Comprehensive Data Exploration With Python¶

The most difficult thing in life is to know yourself

We will be looking at the following topics

Understand the problem. We'll look at each variable and do a philosophical analysis about their meaning and importance for this problem.
Univariable study. We'll just focus on the dependent variable ('SalePrice') and try to know a little bit more about it.
Multivariate study. We'll try to understand how the dependent variable and independent variables relate.
Basic cleaning. We'll clean the dataset and handle the missing data, outliers and categorical variables.
Test assumptions. We'll check if our data meets the assumptions required by most multivariate techniques.

In [2]:

import pandas as pd
import matplotlib.pyplot as plt
import seaborn as sns
import numpy as np
from scipy.stats import norm
from sklearn.preprocessing import StandardScaler
from scipy import stats
import warnings
warnings.filterwarnings('ignore')
%matplotlib inline

In [3]:

#bring in the six packs
df_train = pd.read_csv('Data/house price/train.csv')

In [4]:

#check the decoration
df_train.columns

Out[4]:

Index(['Id', 'MSSubClass', 'MSZoning', 'LotFrontage', 'LotArea', 'Street',
       'Alley', 'LotShape', 'LandContour', 'Utilities', 'LotConfig',
       'LandSlope', 'Neighborhood', 'Condition1', 'Condition2', 'BldgType',
       'HouseStyle', 'OverallQual', 'OverallCond', 'YearBuilt', 'YearRemodAdd',
       'RoofStyle', 'RoofMatl', 'Exterior1st', 'Exterior2nd', 'MasVnrType',
       'MasVnrArea', 'ExterQual', 'ExterCond', 'Foundation', 'BsmtQual',
       'BsmtCond', 'BsmtExposure', 'BsmtFinType1', 'BsmtFinSF1',
       'BsmtFinType2', 'BsmtFinSF2', 'BsmtUnfSF', 'TotalBsmtSF', 'Heating',
       'HeatingQC', 'CentralAir', 'Electrical', '1stFlrSF', '2ndFlrSF',
       'LowQualFinSF', 'GrLivArea', 'BsmtFullBath', 'BsmtHalfBath', 'FullBath',
       'HalfBath', 'BedroomAbvGr', 'KitchenAbvGr', 'KitchenQual',
       'TotRmsAbvGrd', 'Functional', 'Fireplaces', 'FireplaceQu', 'GarageType',
       'GarageYrBlt', 'GarageFinish', 'GarageCars', 'GarageArea', 'GarageQual',
       'GarageCond', 'PavedDrive', 'WoodDeckSF', 'OpenPorchSF',
       'EnclosedPorch', '3SsnPorch', 'ScreenPorch', 'PoolArea', 'PoolQC',
       'Fence', 'MiscFeature', 'MiscVal', 'MoSold', 'YrSold', 'SaleType',
       'SaleCondition', 'SalePrice'],
      dtype='object')

What can we expect?¶

In order to understand our data, we can and should look at each variable and try to understand their meaning and relevence to this problem. Although this can be time consuming, it will give us the flavour of our dataset.

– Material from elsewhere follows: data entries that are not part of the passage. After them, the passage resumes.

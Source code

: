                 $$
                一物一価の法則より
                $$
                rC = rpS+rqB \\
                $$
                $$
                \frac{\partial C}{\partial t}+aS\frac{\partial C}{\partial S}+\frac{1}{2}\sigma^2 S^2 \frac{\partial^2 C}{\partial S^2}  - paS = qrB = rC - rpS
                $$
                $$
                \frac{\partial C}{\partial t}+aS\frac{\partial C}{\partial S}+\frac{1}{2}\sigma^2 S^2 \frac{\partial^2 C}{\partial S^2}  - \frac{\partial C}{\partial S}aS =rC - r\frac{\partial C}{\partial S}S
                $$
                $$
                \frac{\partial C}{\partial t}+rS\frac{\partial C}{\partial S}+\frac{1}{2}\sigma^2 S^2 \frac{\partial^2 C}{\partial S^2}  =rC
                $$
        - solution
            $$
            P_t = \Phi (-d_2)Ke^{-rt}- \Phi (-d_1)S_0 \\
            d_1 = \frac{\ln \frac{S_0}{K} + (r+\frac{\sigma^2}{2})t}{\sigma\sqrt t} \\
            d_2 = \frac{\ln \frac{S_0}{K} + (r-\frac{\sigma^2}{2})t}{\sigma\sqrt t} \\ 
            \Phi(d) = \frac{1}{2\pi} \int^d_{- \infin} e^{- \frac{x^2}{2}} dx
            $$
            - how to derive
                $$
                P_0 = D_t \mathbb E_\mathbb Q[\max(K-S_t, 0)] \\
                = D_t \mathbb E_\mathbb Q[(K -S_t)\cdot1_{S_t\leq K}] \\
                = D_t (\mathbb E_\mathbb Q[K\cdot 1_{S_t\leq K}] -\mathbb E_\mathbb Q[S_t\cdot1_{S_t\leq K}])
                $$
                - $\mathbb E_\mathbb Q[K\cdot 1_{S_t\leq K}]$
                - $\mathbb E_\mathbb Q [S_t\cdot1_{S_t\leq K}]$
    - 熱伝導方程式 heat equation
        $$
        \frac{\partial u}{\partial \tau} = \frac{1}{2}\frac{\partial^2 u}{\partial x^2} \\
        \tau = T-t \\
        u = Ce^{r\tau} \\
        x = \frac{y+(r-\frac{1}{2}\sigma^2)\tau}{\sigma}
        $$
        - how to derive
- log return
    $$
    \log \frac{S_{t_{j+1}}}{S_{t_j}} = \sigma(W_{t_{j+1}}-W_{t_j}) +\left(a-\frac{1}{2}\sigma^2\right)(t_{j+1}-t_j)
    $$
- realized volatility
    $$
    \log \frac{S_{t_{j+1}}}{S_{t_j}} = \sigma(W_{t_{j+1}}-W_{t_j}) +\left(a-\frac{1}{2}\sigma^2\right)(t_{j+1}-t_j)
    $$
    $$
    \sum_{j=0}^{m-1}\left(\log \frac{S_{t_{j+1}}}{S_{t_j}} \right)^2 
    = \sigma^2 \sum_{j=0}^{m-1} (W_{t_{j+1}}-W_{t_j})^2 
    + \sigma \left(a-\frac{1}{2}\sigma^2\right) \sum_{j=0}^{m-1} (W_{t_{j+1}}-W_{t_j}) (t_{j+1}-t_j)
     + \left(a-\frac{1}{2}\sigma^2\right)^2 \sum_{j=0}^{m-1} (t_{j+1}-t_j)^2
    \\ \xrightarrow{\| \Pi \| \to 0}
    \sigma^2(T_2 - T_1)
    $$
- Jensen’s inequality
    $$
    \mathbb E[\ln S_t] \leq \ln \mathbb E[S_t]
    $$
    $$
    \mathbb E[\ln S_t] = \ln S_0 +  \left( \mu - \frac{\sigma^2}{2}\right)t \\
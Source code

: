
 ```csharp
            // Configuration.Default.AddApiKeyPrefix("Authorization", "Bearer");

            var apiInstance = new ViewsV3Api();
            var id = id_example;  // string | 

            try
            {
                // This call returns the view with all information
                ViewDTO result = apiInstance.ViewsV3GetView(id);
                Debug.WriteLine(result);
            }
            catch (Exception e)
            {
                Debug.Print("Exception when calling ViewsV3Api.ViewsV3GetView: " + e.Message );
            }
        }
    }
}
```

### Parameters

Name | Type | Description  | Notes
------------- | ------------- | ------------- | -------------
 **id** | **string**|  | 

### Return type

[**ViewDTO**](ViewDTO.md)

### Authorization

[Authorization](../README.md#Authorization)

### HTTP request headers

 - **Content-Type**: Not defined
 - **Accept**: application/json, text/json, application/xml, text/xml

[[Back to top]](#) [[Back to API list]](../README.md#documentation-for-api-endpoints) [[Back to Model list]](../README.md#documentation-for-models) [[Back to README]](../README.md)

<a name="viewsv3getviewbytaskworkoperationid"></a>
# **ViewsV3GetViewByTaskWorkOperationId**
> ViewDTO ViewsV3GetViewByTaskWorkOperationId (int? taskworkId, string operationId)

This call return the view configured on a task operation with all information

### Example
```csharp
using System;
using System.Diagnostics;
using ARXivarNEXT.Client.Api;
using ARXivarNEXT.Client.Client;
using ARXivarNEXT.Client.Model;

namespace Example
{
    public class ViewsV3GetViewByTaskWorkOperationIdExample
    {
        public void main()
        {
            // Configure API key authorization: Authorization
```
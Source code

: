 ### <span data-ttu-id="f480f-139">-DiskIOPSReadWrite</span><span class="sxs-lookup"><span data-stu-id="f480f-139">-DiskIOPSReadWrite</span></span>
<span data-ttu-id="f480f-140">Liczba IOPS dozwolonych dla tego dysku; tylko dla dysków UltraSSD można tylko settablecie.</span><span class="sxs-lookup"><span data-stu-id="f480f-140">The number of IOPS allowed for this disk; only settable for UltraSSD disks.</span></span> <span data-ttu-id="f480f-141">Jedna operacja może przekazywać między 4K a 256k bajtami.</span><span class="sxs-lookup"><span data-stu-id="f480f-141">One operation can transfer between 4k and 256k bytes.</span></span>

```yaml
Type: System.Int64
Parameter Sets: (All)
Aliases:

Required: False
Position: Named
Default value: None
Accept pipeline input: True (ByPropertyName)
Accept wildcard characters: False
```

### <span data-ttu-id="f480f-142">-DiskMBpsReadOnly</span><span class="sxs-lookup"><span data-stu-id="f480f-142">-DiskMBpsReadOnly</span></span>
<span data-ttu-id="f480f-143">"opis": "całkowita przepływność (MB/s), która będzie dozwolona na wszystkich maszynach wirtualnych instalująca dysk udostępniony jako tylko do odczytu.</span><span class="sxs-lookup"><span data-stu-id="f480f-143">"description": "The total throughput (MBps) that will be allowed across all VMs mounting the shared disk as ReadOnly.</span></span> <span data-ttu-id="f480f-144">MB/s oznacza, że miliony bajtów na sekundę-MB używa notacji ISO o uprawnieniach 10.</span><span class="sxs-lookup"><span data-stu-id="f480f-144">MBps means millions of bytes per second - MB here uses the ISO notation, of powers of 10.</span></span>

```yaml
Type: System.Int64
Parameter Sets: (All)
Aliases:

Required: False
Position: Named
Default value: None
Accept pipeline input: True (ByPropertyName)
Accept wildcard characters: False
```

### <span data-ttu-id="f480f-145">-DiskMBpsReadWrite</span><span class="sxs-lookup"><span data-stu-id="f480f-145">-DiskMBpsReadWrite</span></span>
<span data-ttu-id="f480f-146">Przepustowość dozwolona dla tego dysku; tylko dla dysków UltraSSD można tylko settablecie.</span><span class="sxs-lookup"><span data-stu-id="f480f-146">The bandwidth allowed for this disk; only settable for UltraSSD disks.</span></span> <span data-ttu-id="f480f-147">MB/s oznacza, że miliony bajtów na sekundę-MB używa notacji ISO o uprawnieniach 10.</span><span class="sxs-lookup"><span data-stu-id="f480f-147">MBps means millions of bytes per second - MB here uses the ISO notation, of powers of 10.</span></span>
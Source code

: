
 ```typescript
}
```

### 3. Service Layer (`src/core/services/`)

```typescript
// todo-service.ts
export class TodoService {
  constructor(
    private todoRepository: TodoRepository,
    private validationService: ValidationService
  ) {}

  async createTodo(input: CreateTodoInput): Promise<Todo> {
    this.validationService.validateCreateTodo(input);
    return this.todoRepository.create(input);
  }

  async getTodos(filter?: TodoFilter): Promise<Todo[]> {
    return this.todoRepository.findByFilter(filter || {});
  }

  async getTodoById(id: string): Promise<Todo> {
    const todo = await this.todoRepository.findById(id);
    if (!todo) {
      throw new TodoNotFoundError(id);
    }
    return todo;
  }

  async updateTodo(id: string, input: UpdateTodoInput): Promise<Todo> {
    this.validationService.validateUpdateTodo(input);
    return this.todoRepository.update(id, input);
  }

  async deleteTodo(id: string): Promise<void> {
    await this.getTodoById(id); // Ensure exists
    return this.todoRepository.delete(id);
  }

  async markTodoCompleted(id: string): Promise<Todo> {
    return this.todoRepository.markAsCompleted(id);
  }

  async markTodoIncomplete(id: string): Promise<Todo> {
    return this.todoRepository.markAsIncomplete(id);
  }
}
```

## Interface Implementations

In order to have some discipline in our analysis, we can create a table with the following columns:

Variable - Variable name.
Type - Identification of the variable type, i.e weather it's Numerical or Categorical. note Categorical may have number but the numbers can be categorised to a small set of numbers.
Segment - Identification of the variable segment, in this dataset we can have three possible segments: building,Space or Location. When we say Building we mean a variable that relates to the physical charecterisitcs of the building e.g (overallQual). When we say Space, we mean a variable that reports space properties of the house(e.g TotalBsmtSF). Finally when we say Location, we mean a variable that gives information about the place where the house is located(e.g neighborhood)
Expectation - Our expectation about the variable influence in SalesPrice. We can use a categorical scale with High, Medium and lowas possible values.
Conclusion - Our conclusion about the importance of the variables, after we give a quick look at the data. We can keep with the same categorical scale as in Expecation.
Comment - Any general comments that occured to us.

While Type and Segment is just for possible future reference, the column Expecation is important because it will help us develp a Sixth Sence. To fill this column, we should understand the variable and one by one:

Ask our selves:¶

Do we think this variable when we are buying a House?(e.g When we think about the house of our dreams do we think about it's Masonry veneer type ?)
If so, how important should the variable be?(e.g What is the impact of having Excellent material on the exterior instad of Poor? and of having Excellent instead of Good ?)
Is this information already described in any other variable?( e.g if LandContour gives the flatness of the propoerty, do we really need to know the LandSlope?)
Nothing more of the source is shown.